なあんて歯噛みしていても仕方ないので、13:32、麦茶を数口含んだだけで、とっとと下山しましょう。
前烏帽子岳方面に向かう。さっきまでと違い、さほど整備されていない道。
でも、静かで気持ちの良い道である。
唯一懸念すべきは、クマさんとの鉢合わせ。
熊鈴を必要以上に鳴らして、先を急ぐ。
何度かアップダウンすると、ゴツゴツした巨岩が目立ち始める。
標識のある三叉路を右に折れると、ほどなく巨石が林立する、前烏帽子岳山頂(1,402.1m)。14:06。
わあ、断崖絶壁。足元がゾクゾクする。下から、霧が吹きあがって来て、相変わらずあまり視界が効かない。
ここで、さっきカップルに遠慮して摂り損なったお昼ごはん。
岩の割れ目に、なんとか腰かける場所を探し、さっきセブンイレブンで買った菓子パンを食する。

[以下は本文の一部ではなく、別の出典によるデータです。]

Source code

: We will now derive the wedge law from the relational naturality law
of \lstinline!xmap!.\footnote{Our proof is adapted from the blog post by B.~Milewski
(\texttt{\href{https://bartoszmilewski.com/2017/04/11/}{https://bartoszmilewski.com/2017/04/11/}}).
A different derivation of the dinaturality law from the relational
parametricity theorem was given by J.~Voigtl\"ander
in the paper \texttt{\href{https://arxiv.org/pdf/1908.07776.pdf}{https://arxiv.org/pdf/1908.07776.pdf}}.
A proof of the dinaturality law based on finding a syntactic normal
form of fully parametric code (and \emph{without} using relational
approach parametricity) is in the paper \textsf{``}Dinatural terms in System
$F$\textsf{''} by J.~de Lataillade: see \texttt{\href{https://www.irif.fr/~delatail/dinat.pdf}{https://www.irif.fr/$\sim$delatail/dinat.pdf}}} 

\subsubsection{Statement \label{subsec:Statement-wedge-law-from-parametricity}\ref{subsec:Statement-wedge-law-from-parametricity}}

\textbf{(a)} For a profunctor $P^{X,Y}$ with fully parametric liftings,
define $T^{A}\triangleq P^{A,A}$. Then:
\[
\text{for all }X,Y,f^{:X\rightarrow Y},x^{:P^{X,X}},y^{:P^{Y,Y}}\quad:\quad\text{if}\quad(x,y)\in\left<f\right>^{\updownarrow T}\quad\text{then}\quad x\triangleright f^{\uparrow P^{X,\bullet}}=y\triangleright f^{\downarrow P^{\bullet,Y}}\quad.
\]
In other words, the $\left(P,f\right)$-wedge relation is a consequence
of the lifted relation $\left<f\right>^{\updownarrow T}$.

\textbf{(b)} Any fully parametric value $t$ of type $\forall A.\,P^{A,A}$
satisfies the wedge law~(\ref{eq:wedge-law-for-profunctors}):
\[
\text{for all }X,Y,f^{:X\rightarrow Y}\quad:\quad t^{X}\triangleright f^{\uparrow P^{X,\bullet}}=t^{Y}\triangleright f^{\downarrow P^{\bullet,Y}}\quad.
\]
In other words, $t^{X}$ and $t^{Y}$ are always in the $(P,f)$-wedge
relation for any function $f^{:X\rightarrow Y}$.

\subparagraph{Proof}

と、紙パックのグレープジュースが手から滑り落ち、うっかり谷底へ、
と思ったら、1mほど下の、崖の途中の木の根に引っかかった。
ふーむ。山の環境維持のためにも、なんとか回収したい。
まるで修行者のように、崖から頭を出し、えいっと手を伸ばす。こわ。
ふう。良かった。無事回収できました。
おや、ちょっと雨がパラついてきた。
そろそろ移動しましょう。14:18。
スキー場の方へ、鋭角的に曲がった道を下る。かなりの急傾斜。なかなか、膝に来る。ストックを持って来ればよかったと、後悔。
15分くらい歩いた。ガイドブックによれば、この辺りにゴンドラ駅へと向かう分岐があるはずなのだが、出会うこともなく。 さっき、ロープで結界がしてあったけれど、あれがその道だったのかな?とすると、現在は使用されていないということか。
では、このまま進むしかない。
霧の中、黙々と歩く。たまに出会う巨木が、異世界感を漂わせてくれる。
道端に腰かけて、「やあ!」と声をかけてくれたような巨木さん。
15:07,と、途端に巨石群が現れる。ほとんど、人工的ともいえるような積み重なりようで、避難場所に使えそうな洞穴もあった。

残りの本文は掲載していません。